See our latest analysis for Wee Hur Holdings

How Do You Calculate A P/E Ratio?

The formula for price to earnings is:

Price to Earnings Ratio = Share Price ÷ Earnings per Share (EPS)

Or for Wee Hur Holdings:

P/E of 10.88 = SGD0.21 ÷ SGD0.019 (Based on the year to June 2019.)

Is A High Price-to-Earnings Ratio Good?

A higher P/E ratio means that investors are paying a higher price for each SGD1 of company earnings. That is not a good or a bad thing per se, but a high P/E does imply buyers are optimistic about the future.

Does Wee Hur Holdings Have A Relatively High Or Low P/E For Its Industry?

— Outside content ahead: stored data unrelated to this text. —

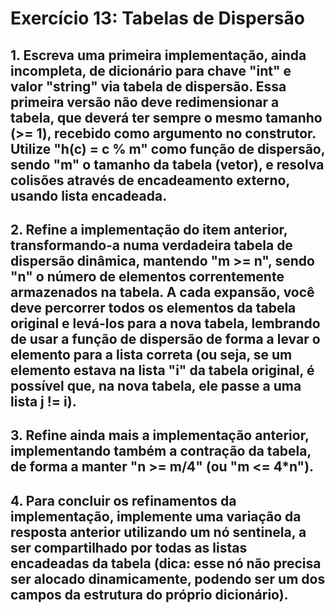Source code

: # Exercício 13: **Tabelas de Dispersão**

## 1. Escreva uma primeira implementação, ainda incompleta, de dicionário para chave "int" e valor "string" via tabela de dispersão. Essa primeira versão não deve redimensionar a tabela, que deverá ter sempre o mesmo tamanho (>= 1), recebido como argumento no construtor. Utilize "h(c) = c % m" como função de dispersão, sendo "m" o tamanho da tabela (vetor), e resolva colisões através de encadeamento externo, usando lista encadeada.

## 2. Refine a implementação do item anterior, transformando-a numa verdadeira tabela de dispersão dinâmica, mantendo "m >= n", sendo "n" o número de elementos correntemente armazenados na tabela. A cada expansão, você deve percorrer todos os elementos da tabela original e levá-los para a nova tabela, lembrando de usar a função de dispersão de forma a levar o elemento para a lista correta (ou seja, se um elemento estava na lista "i" da tabela original, é possível que, na nova tabela, ele passe a uma lista j != i).

## 3. Refine ainda mais a implementação anterior, implementando também a contração da tabela, de forma a manter "n >= m/4" (ou "m <= 4*n").

## 4. Para concluir os refinamentos da implementação, implemente uma variação da resposta anterior utilizando um nó sentinela, a ser compartilhado por todas as listas encadeadas da tabela (dica: esse nó não precisa ser alocado dinamicamente, podendo ser um dos campos da estrutura do próprio dicionário).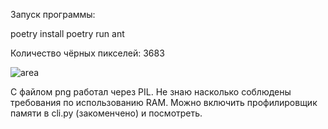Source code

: Запуск программы:

poetry install
poetry run ant

Количество чёрных пикселей: 3683

![area](https://github.com/ve4e/langtons_ant/assets/41368399/5fad11e4-17b3-4059-96f4-a03ab70e8f01)

С файлом png работал через PIL. Не знаю насколько соблюдены требования по использованию RAM. Можно включить профилировщик памяти в cli.py (закоменчено) и посмотреть.
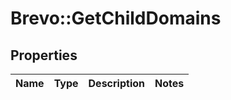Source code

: # Brevo::GetChildDomains

## Properties
Name | Type | Description | Notes
------------ | ------------- | ------------- | -------------



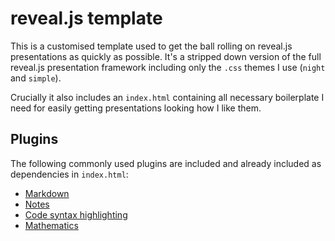 # reveal.js template

This is a customised template used to get the ball rolling on reveal.js
presentations as quickly as possible. It's a stripped down version of the full
reveal.js presentation framework including only the `.css` themes I use (`night`
and `simple`).

Crucially it also includes an `index.html` containing all necessary boilerplate
I need for easily getting presentations looking how I like them.

## Plugins

The following commonly used plugins are included and already included as
dependencies in `index.html`:

- [Markdown](https://github.com/hakimel/reveal.js/#markdown)
- [Notes](https://github.com/hakimel/reveal.js/#speaker-notes)
- [Code syntax highlighting](https://github.com/hakimel/reveal.js/#code-syntax-highlighting)
- [Mathematics](https://github.com/hakimel/reveal.js/#mathjax)
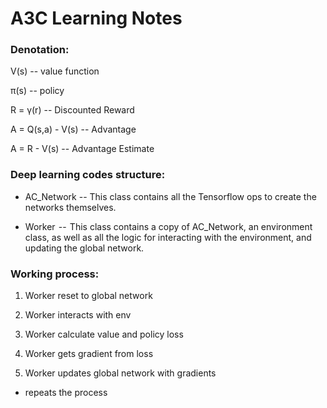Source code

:# A3C Learning Notes

### Denotation:

V(s) --   value function

π(s) --   policy

R = γ(r) -- Discounted Reward

A = Q(s,a) - V(s) -- Advantage

A = R - V(s)  -- Advantage Estimate


### Deep learning codes structure:

* AC_Network  --  This class contains all the Tensorflow ops to create the networks themselves.

* Worker  --  This class contains a copy of AC_Network, an environment class, as well as all the logic for interacting with the environment, and updating the global network.

### Working process:

1. Worker reset to global network

2. Worker interacts with env

3. Worker calculate value and policy loss

4. Worker gets gradient from loss

5. Worker updates global network with gradients

- repeats the process
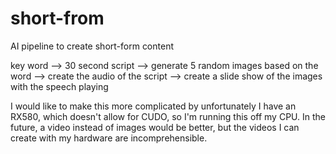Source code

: # short-from
AI pipeline to create short-form content

key word --> 30 second script --> generate 5 random images based on the word --> create the audio of the script --> create a slide show of the images with the speech playing

I would like to make this more complicated by unfortunately I have an RX580, which doesn't allow for CUDO, so I'm running this off my CPU.
In the future, a video instead of images would be better, but the videos I can create with my hardware are incomprehensible. 
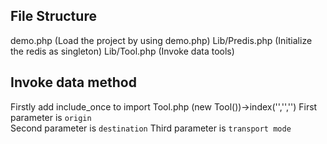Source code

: 
## File Structure

demo.php  (Load the project by using demo.php)
Lib/Predis.php  (Initialize the redis as singleton)
Lib/Tool.php   (Invoke data tools)

## Invoke data method

Firstly add include_once to import Tool.php
(new Tool())->index('','','')
First parameter is `origin`   
Second parameter is `destination`
Third parameter is `transport mode`

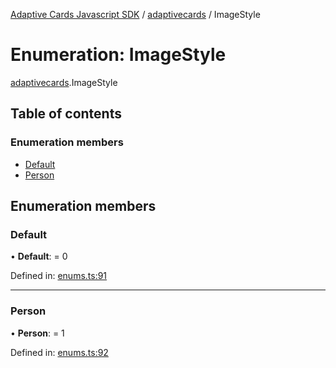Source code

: [Adaptive Cards Javascript SDK](../README.md) / [adaptivecards](../modules/adaptivecards.md) / ImageStyle

# Enumeration: ImageStyle

[adaptivecards](../modules/adaptivecards.md).ImageStyle

## Table of contents

### Enumeration members

- [Default](adaptivecards.imagestyle.md#default)
- [Person](adaptivecards.imagestyle.md#person)

## Enumeration members

### Default

• **Default**: = 0

Defined in: [enums.ts:91](https://github.com/microsoft/AdaptiveCards/blob/0938a1f10/source/nodejs/adaptivecards/src/enums.ts#L91)

___

### Person

• **Person**: = 1

Defined in: [enums.ts:92](https://github.com/microsoft/AdaptiveCards/blob/0938a1f10/source/nodejs/adaptivecards/src/enums.ts#L92)

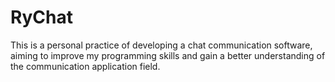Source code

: # RyChat
This is a personal practice of developing a chat communication software, aiming to improve my programming skills and gain a better understanding of the communication application field. 
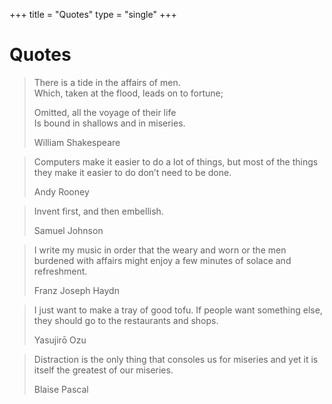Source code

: +++
title = "Quotes"
type = "single"
+++

# Quotes

<blockquote>
  <p>
    There is a tide in the affairs of men. <br>
    Which, taken at the flood, leads on to fortune;
  </p>
  <p>
    Omitted, all the voyage of their life <br>
    Is bound in shallows and in miseries.
  </p>
  <footer>William Shakespeare</footer>
</blockquote>

<blockquote>
  <p>Computers make it easier to do a lot of things, but most of the things they make it easier to do don’t need to be done.</p>
  <footer>Andy Rooney</footer>
</blockquote>

<blockquote>
  <p>Invent first, and then embellish.</p>
  <footer>Samuel Johnson</footer>
</blockquote>

<blockquote>
  <p>I write my music in order that the weary and worn or the men burdened with affairs might enjoy a few minutes of solace and refreshment.</p>
  <footer>Franz Joseph Haydn</footer>
</blockquote>

<blockquote>
  <p>I just want to make a tray of good tofu. If people want something else, they should go to the restaurants and shops.</p>
  <footer>Yasujirō Ozu</footer>
</blockquote>

<blockquote>
  <p>Distraction is the only thing that consoles us for miseries and yet it is itself the greatest of our miseries.</p>
  <footer>Blaise Pascal</footer>
</blockquote>
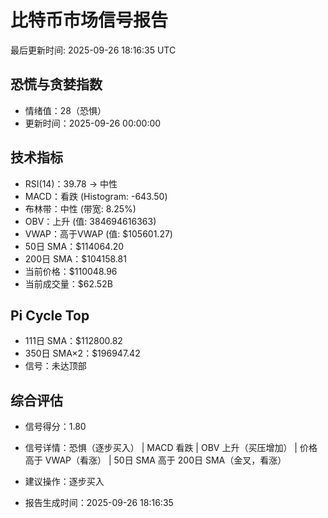 # 比特币市场信号报告

最后更新时间: 2025-09-26 18:16:35 UTC

## 恐慌与贪婪指数
- 情绪值：28（恐惧）
- 更新时间：2025-09-26 00:00:00

## 技术指标
- RSI(14)：39.78 → 中性
- MACD：看跌 (Histogram: -643.50)
- 布林带：中性 (带宽: 8.25%)
- OBV：上升 (值: 384694616363)
- VWAP：高于VWAP (值: $105601.27)
- 50日 SMA：$114064.20
- 200日 SMA：$104158.81
- 当前价格：$110048.96
- 当前成交量：$62.52B

## Pi Cycle Top
- 111日 SMA：$112800.82
- 350日 SMA×2：$196947.42
- 信号：未达顶部

## 综合评估
- 信号得分：1.80
- 信号详情：恐惧（逐步买入） | MACD 看跌 | OBV 上升（买压增加） | 价格高于 VWAP（看涨） | 50日 SMA 高于 200日 SMA（金叉，看涨）
- 建议操作：逐步买入

- 报告生成时间：2025-09-26 18:16:35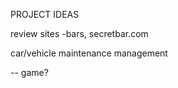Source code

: PROJECT IDEAS

<!-- currency converter

countries
-flags

NASA

- near-earth stuff
- asteroids
- carrousel

space gazing
draw your own constellations

photo/meme/postcards -->

review sites
-bars, secretbar.com

<!-- -wines
-books -->

<!-- route tracker/planner/sharing

dictionary/translator
-urban
-yoda

growing guide- do your own farming

bank locator -->

car/vehicle maintenance management

--
game?
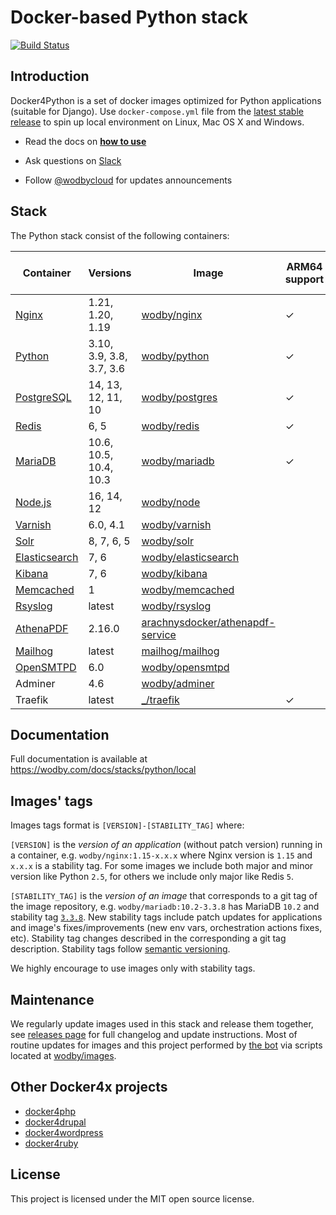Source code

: # Docker-based Python stack

[![Build Status](https://github.com/wodby/docker4python/workflows/Run%20tests/badge.svg)](https://github.com/wodby/docker4python/actions)

## Introduction

Docker4Python is a set of docker images optimized for Python applications (suitable for Django). Use `docker-compose.yml` file from the [latest stable release](https://github.com/wodby/docker4python/releases) to spin up local environment on Linux, Mac OS X and Windows. 

- Read the docs on [**how to use**](https://wodby.com/docs/stacks/python/local#usage)
* Ask questions on [Slack](http://slack.wodby.com/)
- Follow [@wodbycloud](https://twitter.com/wodbycloud) for updates announcements

## Stack

The Python stack consist of the following containers:

| Container       | Versions                 | Image                              | ARM64 support | Enabled by default |
|-----------------|--------------------------|------------------------------------|---------------|--------------------|
| [Nginx]         | 1.21, 1.20, 1.19         | [wodby/nginx]                      | ✓             | ✓                  |
| [Python]        | 3.10, 3.9, 3.8, 3.7, 3.6 | [wodby/python]                     | ✓             | ✓                  |
| [PostgreSQL]    | 14, 13, 12, 11, 10       | [wodby/postgres]                   | ✓             | ✓                  |
| [Redis]         | 6, 5                     | [wodby/redis]                      | ✓             | ✓                  |
| [MariaDB]       | 10.6, 10.5, 10.4, 10.3   | [wodby/mariadb]                    | ✓             |                    |
| [Node.js]       | 16, 14, 12               | [wodby/node]                       |               |                    |
| [Varnish]       | 6.0, 4.1                 | [wodby/varnish]                    |               |                    |
| [Solr]          | 8, 7, 6, 5               | [wodby/solr]                       |               |                    |
| [Elasticsearch] | 7, 6                     | [wodby/elasticsearch]              |               |                    |
| [Kibana]        | 7, 6                     | [wodby/kibana]                     |               |                    |
| [Memcached]     | 1                        | [wodby/memcached]                  |               |                    |
| [Rsyslog]       | latest                   | [wodby/rsyslog]                    |               |                    |
| [AthenaPDF]     | 2.16.0                   | [arachnysdocker/athenapdf-service] |               |                    |
| [Mailhog]       | latest                   | [mailhog/mailhog]                  |               | ✓                  |
| [OpenSMTPD]     | 6.0                      | [wodby/opensmtpd]                  |               |                    |
| Adminer         | 4.6                      | [wodby/adminer]                    |               |                    |
| Traefik         | latest                   | [_/traefik]                        | ✓             | ✓                  |

## Documentation

Full documentation is available at https://wodby.com/docs/stacks/python/local

## Images' tags

Images tags format is `[VERSION]-[STABILITY_TAG]` where:

`[VERSION]` is the _version of an application_ (without patch version) running in a container, e.g. `wodby/nginx:1.15-x.x.x` where Nginx version is `1.15` and `x.x.x` is a stability tag. For some images we include both major and minor version like Python `2.5`, for others we include only major like Redis `5`. 

`[STABILITY_TAG]` is the _version of an image_ that corresponds to a git tag of the image repository, e.g. `wodby/mariadb:10.2-3.3.8` has MariaDB `10.2` and stability tag [`3.3.8`](https://github.com/wodby/mariadb/releases/tag/3.3.8). New stability tags include patch updates for applications and image's fixes/improvements (new env vars, orchestration actions fixes, etc). Stability tag changes described in the corresponding a git tag description. Stability tags follow [semantic versioning](https://semver.org/).

We highly encourage to use images only with stability tags.

## Maintenance

We regularly update images used in this stack and release them together, see [releases page](https://github.com/wodby/docker4python/releases) for full changelog and update instructions. Most of routine updates for images and this project performed by [the bot](https://github.com/wodbot) via scripts located at [wodby/images](https://github.com/wodby/images).

## Other Docker4x projects

* [docker4php](https://github.com/wodby/docker4php)
* [docker4drupal](https://github.com/wodby/docker4drupal)
* [docker4wordpress](https://github.com/wodby/docker4wordpress)
* [docker4ruby](https://github.com/wodby/docker4ruby)

## License

This project is licensed under the MIT open source license.

[AthenaPDF]: https://wodby.com/docs/stacks/python/containers#athenapdf
[Elasticsearch]: https://wodby.com/docs/stacks/elasticsearch
[Kibana]: https://wodby.com/docs/stacks/elasticsearch
[Mailhog]: https://wodby.com/docs/stacks/python/containers#mailhog
[MariaDB]: https://wodby.com/docs/stacks/python/containers#mariadb
[Memcached]: https://wodby.com/docs/stacks/python/containers#memcached
[Nginx]: https://wodby.com/docs/stacks/python/containers#nginx
[Node.js]: https://wodby.com/docs/stacks/python/containers#node
[OpenSMTPD]: https://wodby.com/docs/stacks/python/containers#opensmtpd
[PostgreSQL]: https://wodby.com/docs/stacks/python/containers#postgres
[Redis]: https://wodby.com/docs/stacks/python/containers#redis
[Rsyslog]: https://wodby.com/docs/stacks/python/containers#rsyslog
[Python]: https://wodby.com/docs/stacks/python/containers#python
[Solr]: https://wodby.com/docs/stacks/solr
[Varnish]: https://wodby.com/docs/stacks/python/containers#varnish

[_/traefik]: https://hub.docker.com/_/traefik
[arachnysdocker/athenapdf-service]: https://hub.docker.com/r/arachnysdocker/athenapdf-service
[blackfire/blackfire]: https://hub.docker.com/r/blackfire/blackfire
[mailhog/mailhog]: https://hub.docker.com/r/mailhog/mailhog
[wodby/adminer]: https://hub.docker.com/r/wodby/adminer
[wodby/elasticsearch]: https://github.com/wodby/elasticsearch
[wodby/kibana]: https://github.com/wodby/kibana
[wodby/mariadb]: https://github.com/wodby/mariadb
[wodby/memcached]: https://github.com/wodby/memcached
[wodby/nginx]: https://github.com/wodby/nginx
[wodby/node]: https://github.com/wodby/node
[wodby/opensmtpd]: https://github.com/wodby/opensmtpd
[wodby/postgres]: https://github.com/wodby/postgres
[wodby/redis]: https://github.com/wodby/redis
[wodby/rsyslog]: https://hub.docker.com/r/wodby/rsyslog
[wodby/python]: https://github.com/wodby/python
[wodby/solr]: https://github.com/wodby/solr
[wodby/varnish]: https://github.com/wodby/varnish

One good way to get a quick read on what market participants expect of a company is to look at its P/E ratio. You can see in the image below that the average P/E (11.7) for companies in the construction industry is roughly the same as Wee Hur Holdings's P/E.

SGX:E3B Price Estimation Relative to Market, August 28th 2019
SGX:E3B Price Estimation Relative to Market, August 28th 2019

That indicates that the market expects Wee Hur Holdings will perform roughly in line with other companies in its industry. So if Wee Hur Holdings actually outperforms its peers going forward, that should be a positive for the share price. Checking factors such as director buying and selling. could help you form your own view on if that will happen.

How Growth Rates Impact P/E Ratios

Companies that shrink earnings per share quickly will rapidly decrease the 'E' in the equation. Therefore, even if you pay a low multiple of earnings now, that multiple will become higher in the future. A higher P/E should indicate the stock is expensive relative to others -- and that may encourage shareholders to sell.

Wee Hur Holdings shrunk earnings per share by 40% over the last year. And it has shrunk its earnings per share by 6.9% per year over the last five years. This growth rate might warrant a below average P/E ratio.

Remember: P/E Ratios Don't Consider The Balance Sheet

The 'Price' in P/E reflects the market capitalization of the company. Thus, the metric does not reflect cash or debt held by the company. In theory, a company can lower its future P/E ratio by using cash or debt to invest in growth.

Spending on growth might be good or bad a few years later, but the point is that the P/E ratio does not account for the option (or lack thereof).